**Input data:**
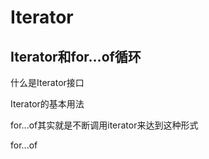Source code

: # Iterator

## Iterator和for...of循环

什么是Iterator接口

Iterator的基本用法

for...of其实就是不断调用iterator来达到这种形式

for...of
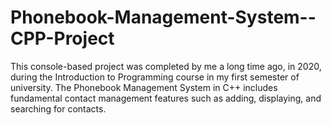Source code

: # Phonebook-Management-System--CPP-Project
This console-based project was completed by me a long time ago, in 2020, during the Introduction to Programming course in my first semester of university. The Phonebook Management System in C++ includes fundamental contact management features such as adding, displaying, and searching for contacts.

**Assigned task:** When you reach the line containing "什么是Iterator接口" in the entries above, please retype it and each line after it through the last one, exactly, without the pictures.

**Solution for this problem:**
什么是Iterator接口

Iterator的基本用法

for...of其实就是不断调用iterator来达到这种形式

for...of
Source code

: # Phonebook-Management-System--CPP-Project
This console-based project was completed by me a long time ago, in 2020, during the Introduction to Programming course in my first semester of university. The Phonebook Management System in C++ includes fundamental contact management features such as adding, displaying, and searching for contacts.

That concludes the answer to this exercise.